Here is some stuff in in the news today...

Here is just a typically terrific Politico piece about whether Hillary Clinton delaying her announcement about whether she'll run for president is a good thing because it shortens the primary season thus sparing candidates who will run if she doesn't a lot of the "eating each other alive" quality of extended primaries, or if it's the WORST MOST TERRIBLE AND HORRIBLE MONSTROUS THING EVARRRR because she is a selfish, self-absorbed, narcissistic devil. (I'm paraphrasing.) (Slightly.)

In other Clinton news, Gallup finds that her top "selling point" as a potential candidate is that she'd be the first female president. Which I find really interesting, especially juxtaposed with the finding that now only 1% of respondents say that the country isn't "ready" for a female president.

[Content Note: Sexual harassment] Anita Hill, whose testimony about allegations of sexual harassment against Supreme Court Justice Clarence Thomas were a central part of his confirmation hearings, said yesterday that "as chairman of the Senate Judiciary Committee, Vice President Joe Biden did a 'terrible job' overseeing Thomas' confirmation hearings in 1991." Yes, yes he did. And that's a pretty charitable way of putting it, since Biden basically straight-up called Hill a liar.

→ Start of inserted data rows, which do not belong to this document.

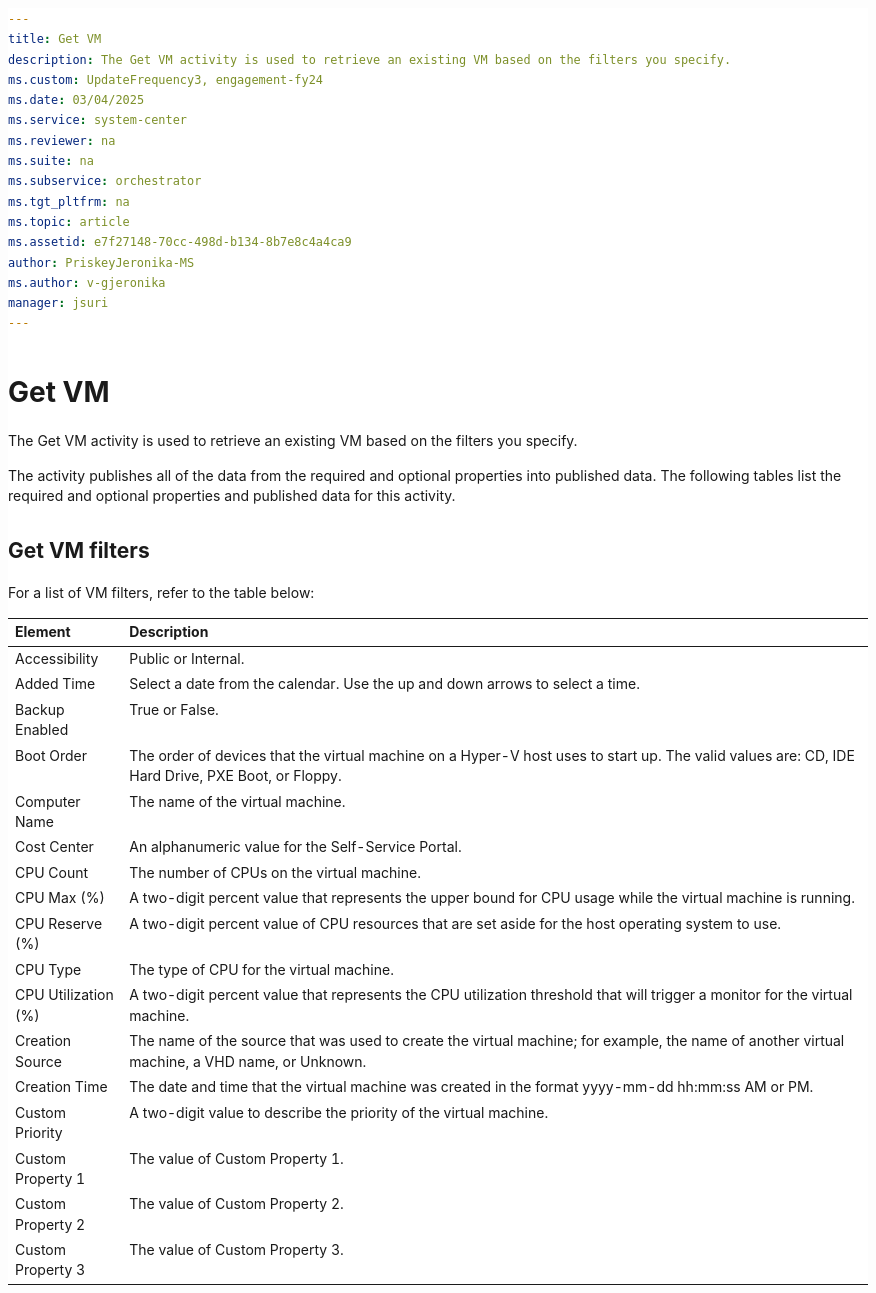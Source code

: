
 ```yaml
---
title: Get VM
description: The Get VM activity is used to retrieve an existing VM based on the filters you specify.
ms.custom: UpdateFrequency3, engagement-fy24
ms.date: 03/04/2025
ms.service: system-center
ms.reviewer: na
ms.suite: na
ms.subservice: orchestrator
ms.tgt_pltfrm: na
ms.topic: article
ms.assetid: e7f27148-70cc-498d-b134-8b7e8c4a4ca9
author: PriskeyJeronika-MS
ms.author: v-gjeronika
manager: jsuri
---
```


# Get VM

The Get VM activity is used to retrieve an existing VM based on the filters you specify.

The activity publishes all of the data from the required and optional properties into published data. The following tables list the required and optional properties and published data for this activity.

## Get VM filters

For a list of VM filters, refer to the table below:

| Element   | Description   |
|:---|:---|
| Accessibility   | Public or Internal.   |
| Added Time   | Select a date from the calendar. Use the up and down arrows to select a time.   |
| Backup Enabled   | True or False.   |
| Boot Order   | The order of devices that the virtual machine on a Hyper-V host uses to start up. The valid values are: CD, IDE Hard Drive, PXE Boot, or Floppy.   |
| Computer Name   | The name of the virtual machine.   |
| Cost Center   | An alphanumeric value for the Self-Service Portal.   |
| CPU Count   | The number of CPUs on the virtual machine.   |
| CPU Max (%)   | A two-digit percent value that represents the upper bound for CPU usage while the virtual machine is running.   |
| CPU Reserve (%)   | A two-digit percent value of CPU resources that are set aside for the host operating system to use.   |
| CPU Type   | The type of CPU for the virtual machine.   |
| CPU Utilization (%)   | A two-digit percent value that represents the CPU utilization threshold that will trigger a monitor for the virtual machine.   |
| Creation Source   | The name of the source that was used to create the virtual machine; for example, the name of another virtual machine, a VHD name, or Unknown.   |
| Creation Time   | The date and time that the virtual machine was created in the format yyyy-mm-dd hh:mm:ss AM or PM.   |
| Custom Priority   | A two-digit value to describe the priority of the virtual machine.   |
| Custom Property 1   | The value of Custom Property 1.   |
| Custom Property 2   | The value of Custom Property 2.   |
| Custom Property 3   | The value of Custom Property 3.   |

New legislation introduced by Democratic Representative from New Mexico Michelle Lujan Grisham would "significantly improve the ability of immigrant women and families to access affordable health care." The Health Equity and Access Under the Law (HEAL) for Immigrant Women and Families Act of 2014 would "eliminate discriminatory barriers to coverage, including the current 5-year ban on enrollment after an immigrant has established lawful status...immediately restore full Medicaid and Children's Health Insurance Program (CHIP) coverage to immigrants who are authorized to live and work in the US and are otherwise eligible for coverage...[and] remove the exclusion of DREAMers who have been granted deferred action through the Deferred Action for Childhood Arrivals program from obtaining insurance under the Affordable Care Act."

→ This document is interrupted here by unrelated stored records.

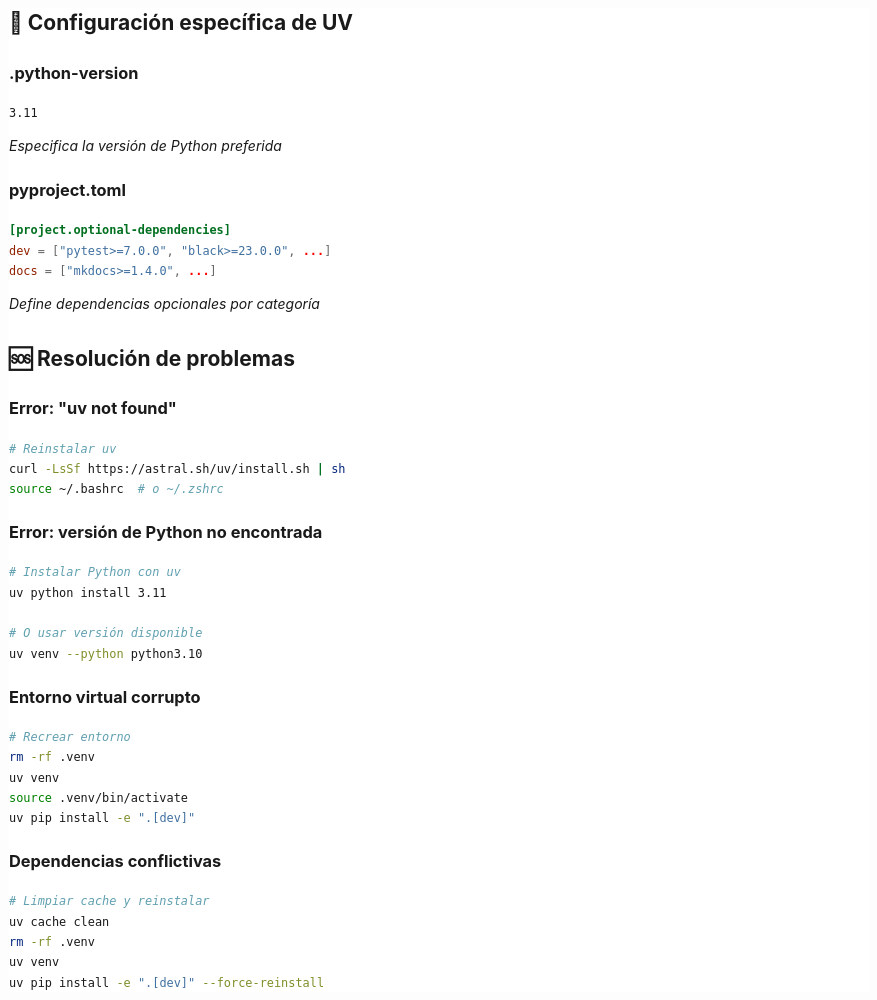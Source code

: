 ## 🔧 Configuración específica de UV

### .python-version
```
3.11
```
*Especifica la versión de Python preferida*

### pyproject.toml
```toml
[project.optional-dependencies]
dev = ["pytest>=7.0.0", "black>=23.0.0", ...]
docs = ["mkdocs>=1.4.0", ...]
```
*Define dependencias opcionales por categoría*

## 🆘 Resolución de problemas

### Error: "uv not found"
```bash
# Reinstalar uv
curl -LsSf https://astral.sh/uv/install.sh | sh
source ~/.bashrc  # o ~/.zshrc
```

### Error: versión de Python no encontrada
```bash
# Instalar Python con uv
uv python install 3.11

# O usar versión disponible
uv venv --python python3.10
```

### Entorno virtual corrupto
```bash
# Recrear entorno
rm -rf .venv
uv venv
source .venv/bin/activate
uv pip install -e ".[dev]"
```

### Dependencias conflictivas
```bash
# Limpiar cache y reinstalar
uv cache clean
rm -rf .venv
uv venv
uv pip install -e ".[dev]" --force-reinstall
```
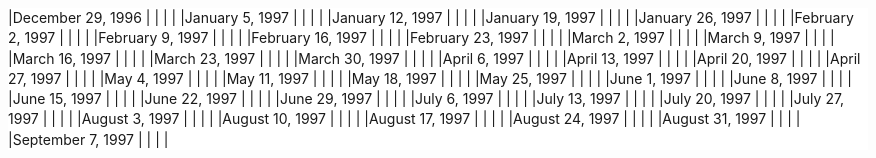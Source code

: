 |December 29, 1996 | | | |
|January 5, 1997 | | | |
|January 12, 1997 | | | |
|January 19, 1997 | | | |
|January 26, 1997 | | | |
|February 2, 1997 | | | |
|February 9, 1997 | | | |
|February 16, 1997 | | | |
|February 23, 1997 | | | |
|March 2, 1997 | | | |
|March 9, 1997 | | | |
|March 16, 1997 | | | |
|March 23, 1997 | | | |
|March 30, 1997 | | | |
|April 6, 1997 | | | |
|April 13, 1997 | | | |
|April 20, 1997 | | | |
|April 27, 1997 | | | |
|May 4, 1997 | | | |
|May 11, 1997 | | | |
|May 18, 1997 | | | |
|May 25, 1997 | | | |
|June 1, 1997 | | | |
|June 8, 1997 | | | |
|June 15, 1997 | | | |
|June 22, 1997 | | | |
|June 29, 1997 | | | |
|July 6, 1997 | | | |
|July 13, 1997 | | | |
|July 20, 1997 | | | |
|July 27, 1997 | | | |
|August 3, 1997 | | | |
|August 10, 1997 | | | |
|August 17, 1997 | | | |
|August 24, 1997 | | | |
|August 31, 1997 | | | |
|September 7, 1997 | | | |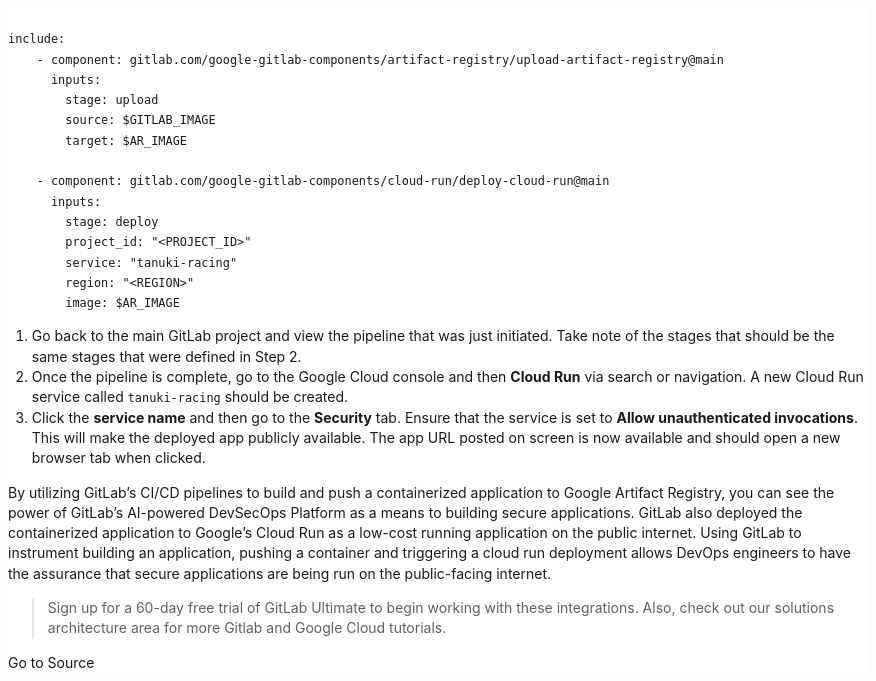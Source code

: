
 ```

include:
    - component: gitlab.com/google-gitlab-components/artifact-registry/upload-artifact-registry@main
      inputs:
        stage: upload
        source: $GITLAB_IMAGE
        target: $AR_IMAGE

    - component: gitlab.com/google-gitlab-components/cloud-run/deploy-cloud-run@main
      inputs:
        stage: deploy
        project_id: "<PROJECT_ID>"
        service: "tanuki-racing"
        region: "<REGION>"
        image: $AR_IMAGE
```

1. Go back to the main GitLab project and view the pipeline that was just initiated. Take note of the stages that should be the same stages that were defined in Step 2.
2. Once the pipeline is complete, go to the Google Cloud console and then **Cloud Run** via search or navigation. A new Cloud Run service called `tanuki-racing` should be created.
3. Click the **service name** and then go to the **Security** tab. Ensure that the service is set to **Allow unauthenticated invocations**. This will make the deployed app publicly available. The app URL posted on screen is now available and should open a new browser tab when clicked.

By utilizing GitLab’s CI/CD pipelines to build and push a containerized application to Google Artifact Registry, you can see the power of GitLab’s AI-powered DevSecOps Platform as a means to building secure applications. GitLab also deployed the containerized application to Google’s Cloud Run as a low-cost running application on the public internet. Using GitLab to instrument building an application, pushing a container and triggering a cloud run deployment allows DevOps engineers to have the assurance that secure applications are being run on the public-facing internet.

> Sign up for a 60-day free trial of GitLab Ultimate to begin working with these integrations. Also, check out our solutions architecture area for more Gitlab and Google Cloud tutorials.

Go to Source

[CN: Racism] More evidence that suggests public schools are used as a pipeline to prison for many black students in the US: "Data to be released Friday by the Education Department's civil rights arm finds that black children represent about 18 percent of children enrolled in preschool programs in schools, but almost half of the students suspended more than once. ...Advocates have long said that get-tough suspension and arrest policies in schools have contributed to a 'school-to-prison' pipeline that snags minority students, but much of the emphasis has been on middle school and high school policies. This data shows the disparities starting in the youngest of children. ...Overall, the data shows that black students of all ages are suspended and expelled at a rate that's three times higher than that of white children. Even as boys receive more than two-thirds of suspensions, black girls are suspended at higher rates than girls of any other race or most boys."

[CN: Anti-choice harassment] Englewood, New Jersey, has enacted a buffer zone rule to protect clinic patients from harassment. "Anti-choice protesters in Englewood, New Jersey, can no longer come within an eight-foot radius of a health-care facility’s entrance, exit, or driveway." Eight feet is such a small buffer, especially given the aggressive tactics used by anti-choice harassers. But at least it's something.

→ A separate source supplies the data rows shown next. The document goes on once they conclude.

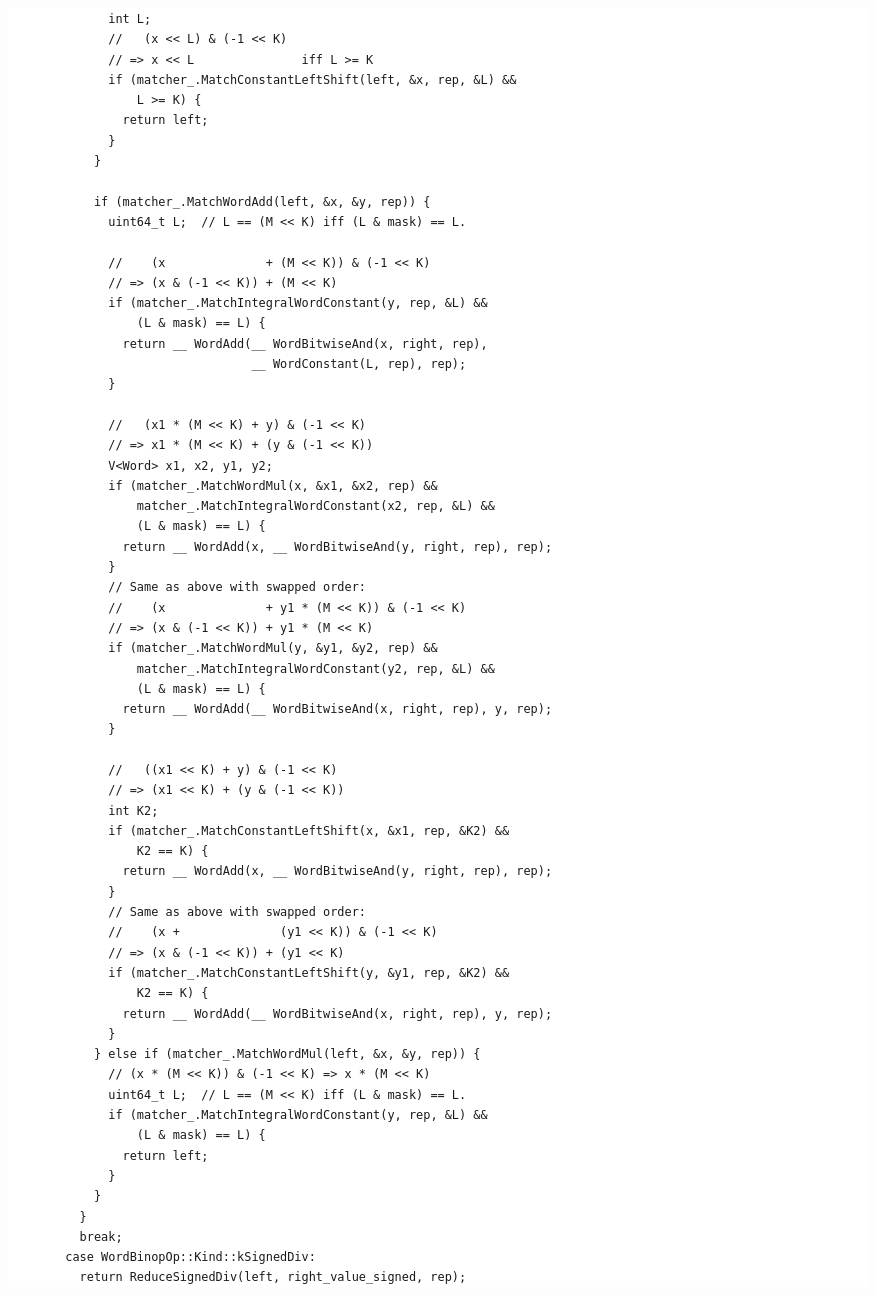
 ```
              int L;
              //   (x << L) & (-1 << K)
              // => x << L               iff L >= K
              if (matcher_.MatchConstantLeftShift(left, &x, rep, &L) &&
                  L >= K) {
                return left;
              }
            }

            if (matcher_.MatchWordAdd(left, &x, &y, rep)) {
              uint64_t L;  // L == (M << K) iff (L & mask) == L.

              //    (x              + (M << K)) & (-1 << K)
              // => (x & (-1 << K)) + (M << K)
              if (matcher_.MatchIntegralWordConstant(y, rep, &L) &&
                  (L & mask) == L) {
                return __ WordAdd(__ WordBitwiseAnd(x, right, rep),
                                  __ WordConstant(L, rep), rep);
              }

              //   (x1 * (M << K) + y) & (-1 << K)
              // => x1 * (M << K) + (y & (-1 << K))
              V<Word> x1, x2, y1, y2;
              if (matcher_.MatchWordMul(x, &x1, &x2, rep) &&
                  matcher_.MatchIntegralWordConstant(x2, rep, &L) &&
                  (L & mask) == L) {
                return __ WordAdd(x, __ WordBitwiseAnd(y, right, rep), rep);
              }
              // Same as above with swapped order:
              //    (x              + y1 * (M << K)) & (-1 << K)
              // => (x & (-1 << K)) + y1 * (M << K)
              if (matcher_.MatchWordMul(y, &y1, &y2, rep) &&
                  matcher_.MatchIntegralWordConstant(y2, rep, &L) &&
                  (L & mask) == L) {
                return __ WordAdd(__ WordBitwiseAnd(x, right, rep), y, rep);
              }

              //   ((x1 << K) + y) & (-1 << K)
              // => (x1 << K) + (y & (-1 << K))
              int K2;
              if (matcher_.MatchConstantLeftShift(x, &x1, rep, &K2) &&
                  K2 == K) {
                return __ WordAdd(x, __ WordBitwiseAnd(y, right, rep), rep);
              }
              // Same as above with swapped order:
              //    (x +              (y1 << K)) & (-1 << K)
              // => (x & (-1 << K)) + (y1 << K)
              if (matcher_.MatchConstantLeftShift(y, &y1, rep, &K2) &&
                  K2 == K) {
                return __ WordAdd(__ WordBitwiseAnd(x, right, rep), y, rep);
              }
            } else if (matcher_.MatchWordMul(left, &x, &y, rep)) {
              // (x * (M << K)) & (-1 << K) => x * (M << K)
              uint64_t L;  // L == (M << K) iff (L & mask) == L.
              if (matcher_.MatchIntegralWordConstant(y, rep, &L) &&
                  (L & mask) == L) {
                return left;
              }
            }
          }
          break;
        case WordBinopOp::Kind::kSignedDiv:
          return ReduceSignedDiv(left, right_value_signed, rep);
```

[CN: Racism; whitewashing] A petition has been launched in opposition to the casting of white actress Rooney Mara as Tiger Lily, a Native American character, in a new film version of Peter Pan. Like, I'm wondering at what point studios will stop supporting whitewashed characters, if not out of basic decency, which apparently eludes them, then out of a self-interested desire to avoid this kind of legitimate and predictable criticism?

Do you want to see the first posters for the upcoming Dumb and Dumber sequel, which is being made 20 years after the first film's release? Well, if you want to, here they are.

Jem and the Holograms is getting its own live-action screen version. And I was pretty excited about that until I read that it's being directed by the guy who directed G.I. Joe, which was SO terrible, AND it's not being set in the '80s. Boo. All I can say is that Aja, Shana, and Carmen had better not be whitewashed!